The Masque of Flowers was an entertainment on 6 January 1614 to celebrate the marriage of Robert Carr, 1st Earl of Somerset and Frances Howard, Countess of Somerset. Francis Bacon funded the masque to earn favour with King James VI and I and cement his connection with Carr, the King's favourite.

==Masque for a wedding==
The masque was performed by the gentlemen of Gray's Inn at the Banqueting House at Whitehall Palace. Francis Bacon gave £2000 towards the expenses, refusing an offer of £500 from Henry Yelverton so that he would pay the whole charge and have the honour. Courtiers called it "Mr Attorney's Masque". Bacon owed his promotion to Attorney General to Somerset. Flowers was the last of a number of entertainments, including Thomas Campion's The Somerset Masque, Ben Jonson's A Challenge at Tilt and The Irish Masque at Court, and Thomas Middleton's lost Masque of Cupids.

The author is unknown. The masque was published with a dedication to Francis Bacon. The music is attributed to John Coprario and John Wilson. James VI and I, Anne of Denmark, and Prince Charles attended and afterwards held a banquet with the performers.

The theme has the Sun devise a contest between Winter "Invierno" and Spring "Primavera". That wine was more worthy than tobacco was debated. Men transformed to flowers would be men again.

Silenus, companion of Dionysus the ancient god of wine, entered riding an artificial ass. "Kawasha" dressed with tobacco leaves was carried into the hall by two actors dressed as the inhabitants of Florida, followed by his sergeant carrying a tobacco pipe as big as a caliver rifle. Thirteen masque dancers represented flowers.
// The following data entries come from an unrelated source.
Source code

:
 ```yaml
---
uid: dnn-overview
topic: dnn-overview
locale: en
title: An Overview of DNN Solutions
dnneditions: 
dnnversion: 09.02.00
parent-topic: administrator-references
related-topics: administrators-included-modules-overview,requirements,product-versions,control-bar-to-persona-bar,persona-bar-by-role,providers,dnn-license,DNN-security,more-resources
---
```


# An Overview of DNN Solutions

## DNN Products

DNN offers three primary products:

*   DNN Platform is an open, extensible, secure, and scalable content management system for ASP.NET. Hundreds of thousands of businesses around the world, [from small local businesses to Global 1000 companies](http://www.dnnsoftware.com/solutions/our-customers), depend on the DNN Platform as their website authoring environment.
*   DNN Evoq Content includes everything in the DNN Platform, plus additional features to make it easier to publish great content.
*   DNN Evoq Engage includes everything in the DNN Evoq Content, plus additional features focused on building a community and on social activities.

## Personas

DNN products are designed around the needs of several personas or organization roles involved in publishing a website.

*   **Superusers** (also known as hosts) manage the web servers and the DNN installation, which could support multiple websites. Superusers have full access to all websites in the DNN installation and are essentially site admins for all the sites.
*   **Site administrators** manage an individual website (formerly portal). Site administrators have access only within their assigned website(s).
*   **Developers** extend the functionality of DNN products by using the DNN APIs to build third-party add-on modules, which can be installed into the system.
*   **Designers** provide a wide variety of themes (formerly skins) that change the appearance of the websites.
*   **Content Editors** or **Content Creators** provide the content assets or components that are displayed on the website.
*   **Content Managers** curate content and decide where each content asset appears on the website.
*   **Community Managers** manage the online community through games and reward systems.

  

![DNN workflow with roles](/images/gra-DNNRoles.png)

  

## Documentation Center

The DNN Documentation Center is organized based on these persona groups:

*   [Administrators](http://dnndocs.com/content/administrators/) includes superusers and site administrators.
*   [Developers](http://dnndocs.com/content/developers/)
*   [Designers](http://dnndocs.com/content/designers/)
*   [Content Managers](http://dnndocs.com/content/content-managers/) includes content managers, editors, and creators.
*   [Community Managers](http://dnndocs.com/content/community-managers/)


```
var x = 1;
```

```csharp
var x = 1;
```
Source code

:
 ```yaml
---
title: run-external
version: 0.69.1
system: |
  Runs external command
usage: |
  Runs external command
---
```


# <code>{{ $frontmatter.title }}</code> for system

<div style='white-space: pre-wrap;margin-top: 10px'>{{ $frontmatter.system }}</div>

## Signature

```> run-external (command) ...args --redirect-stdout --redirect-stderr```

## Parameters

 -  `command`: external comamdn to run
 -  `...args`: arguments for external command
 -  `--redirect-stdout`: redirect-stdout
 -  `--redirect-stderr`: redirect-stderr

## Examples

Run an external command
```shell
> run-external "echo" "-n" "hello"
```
Kawasha was the name of a Native American god of tobacco in Virginia, according to Thomas Harriot. Samuel Purchas described the worship of "Kiwasa" in Florida. The wedding entertainments reference colonial enterprise because the bride's father, Thomas Howard, 1st Earl of Suffolk, was an investor.

==Flower costumes==
According to the 1614 publication, the flower dancers were "apparelled in doublets and round hose of white satin; long white silk stockings; white satin pumps; the doublet richly embroidered in curious panes with embossed flowers of silver, the panes bordered with embroidery of carnation silk and silver; the hose cut in panes answerable to the embroidery of the doublets; the skirts of the doublets embroidered and cut into lily-flowers, and the wings set forth with flowers of several colours, made in silk and frosted with silver; ruff-bands edged with a lace of carnation silk and silver, spangled very thick, and stuck full of flowers of several kinds; fair vizards and tresses; delicate caps of silk and silver flowers of sundry kinds, with plumes of the same, in the top whereof stuck a great bunch of egrets; every Masker's pump fastened with a flower suitable to his cap; on their left arms a white scarf fairly embroidered sent them by the Bride, and on their hands a rich pair of embroidered gloves, sent them by the Bridegroom".

Bacon, probably informed by his experience funding The Masque of Flowers, wrote: "colours that show best by candlelight are white, carnation, and a kind of sea-water green; and oes and spangs as they are of no great cost, so they are of most glory. As for rich embroidery it is lost and not discerned". Sea green costume was used in the masques of Anne of Denmark and also appears in her wardrobe inventory.